Collected data entries ->
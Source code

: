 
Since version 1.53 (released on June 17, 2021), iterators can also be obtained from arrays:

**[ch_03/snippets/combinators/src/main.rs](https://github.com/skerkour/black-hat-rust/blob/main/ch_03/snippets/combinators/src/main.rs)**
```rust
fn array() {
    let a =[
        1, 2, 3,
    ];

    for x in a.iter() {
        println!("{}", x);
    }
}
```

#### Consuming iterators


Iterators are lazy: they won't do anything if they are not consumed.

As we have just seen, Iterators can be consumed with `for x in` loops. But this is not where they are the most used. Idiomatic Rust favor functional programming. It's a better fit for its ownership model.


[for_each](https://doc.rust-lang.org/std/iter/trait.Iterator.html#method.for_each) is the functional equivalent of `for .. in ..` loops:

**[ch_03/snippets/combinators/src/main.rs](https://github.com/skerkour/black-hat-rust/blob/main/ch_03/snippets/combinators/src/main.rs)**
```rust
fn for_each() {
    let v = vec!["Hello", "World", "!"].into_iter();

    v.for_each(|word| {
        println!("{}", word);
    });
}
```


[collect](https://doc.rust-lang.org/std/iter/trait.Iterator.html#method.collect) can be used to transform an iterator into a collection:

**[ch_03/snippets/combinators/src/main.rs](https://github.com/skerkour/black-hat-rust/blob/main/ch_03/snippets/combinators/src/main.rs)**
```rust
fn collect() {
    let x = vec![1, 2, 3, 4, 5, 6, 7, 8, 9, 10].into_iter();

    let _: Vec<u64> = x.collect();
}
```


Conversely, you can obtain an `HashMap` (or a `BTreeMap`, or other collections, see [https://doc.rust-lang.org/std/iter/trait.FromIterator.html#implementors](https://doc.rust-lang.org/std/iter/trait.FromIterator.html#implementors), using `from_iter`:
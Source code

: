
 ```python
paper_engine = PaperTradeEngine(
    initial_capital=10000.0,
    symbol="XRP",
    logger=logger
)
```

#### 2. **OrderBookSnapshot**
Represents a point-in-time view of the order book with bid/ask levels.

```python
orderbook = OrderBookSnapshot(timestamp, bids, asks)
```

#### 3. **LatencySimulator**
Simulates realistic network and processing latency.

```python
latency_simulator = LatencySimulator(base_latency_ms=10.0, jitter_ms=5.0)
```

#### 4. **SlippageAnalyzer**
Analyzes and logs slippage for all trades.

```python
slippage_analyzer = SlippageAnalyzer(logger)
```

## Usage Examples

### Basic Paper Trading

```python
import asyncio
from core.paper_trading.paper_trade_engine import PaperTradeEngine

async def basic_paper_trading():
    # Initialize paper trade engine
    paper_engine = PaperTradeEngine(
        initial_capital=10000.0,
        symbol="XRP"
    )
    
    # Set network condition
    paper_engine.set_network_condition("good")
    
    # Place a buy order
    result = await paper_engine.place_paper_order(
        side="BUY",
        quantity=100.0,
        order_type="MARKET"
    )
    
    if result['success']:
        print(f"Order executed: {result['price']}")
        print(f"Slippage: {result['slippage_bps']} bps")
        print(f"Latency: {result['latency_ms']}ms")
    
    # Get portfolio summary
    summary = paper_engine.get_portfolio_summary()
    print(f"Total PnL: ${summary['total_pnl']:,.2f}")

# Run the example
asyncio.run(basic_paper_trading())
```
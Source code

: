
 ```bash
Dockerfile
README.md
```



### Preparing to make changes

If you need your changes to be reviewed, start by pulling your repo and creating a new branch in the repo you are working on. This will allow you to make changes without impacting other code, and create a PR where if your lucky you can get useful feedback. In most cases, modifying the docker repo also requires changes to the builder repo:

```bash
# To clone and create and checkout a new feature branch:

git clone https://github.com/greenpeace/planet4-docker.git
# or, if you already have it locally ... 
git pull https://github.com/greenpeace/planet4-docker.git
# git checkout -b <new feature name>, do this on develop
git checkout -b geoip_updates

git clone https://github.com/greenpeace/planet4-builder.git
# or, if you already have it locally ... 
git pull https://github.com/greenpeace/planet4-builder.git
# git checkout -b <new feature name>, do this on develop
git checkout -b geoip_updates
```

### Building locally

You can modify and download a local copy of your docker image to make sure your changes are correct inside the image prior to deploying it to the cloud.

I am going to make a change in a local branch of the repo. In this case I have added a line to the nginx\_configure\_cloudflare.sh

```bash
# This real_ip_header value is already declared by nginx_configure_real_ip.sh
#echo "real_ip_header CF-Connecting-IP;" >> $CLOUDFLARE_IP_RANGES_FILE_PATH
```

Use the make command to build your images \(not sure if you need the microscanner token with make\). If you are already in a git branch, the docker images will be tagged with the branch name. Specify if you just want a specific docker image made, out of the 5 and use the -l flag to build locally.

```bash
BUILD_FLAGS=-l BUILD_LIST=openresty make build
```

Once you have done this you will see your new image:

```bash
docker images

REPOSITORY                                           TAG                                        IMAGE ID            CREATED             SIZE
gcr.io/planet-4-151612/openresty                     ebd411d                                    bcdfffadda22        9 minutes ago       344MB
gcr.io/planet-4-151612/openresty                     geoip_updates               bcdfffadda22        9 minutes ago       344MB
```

Task to carry out -> Scan the data for the string "locally" and copy each line in which it occurs.

Result ->
# or, if you already have it locally ... 
# or, if you already have it locally ... 
### Building locally
Use the make command to build your images \(not sure if you need the microscanner token with make\). If you are already in a git branch, the docker images will be tagged with the branch name. Specify if you just want a specific docker image made, out of the 5 and use the -l flag to build locally.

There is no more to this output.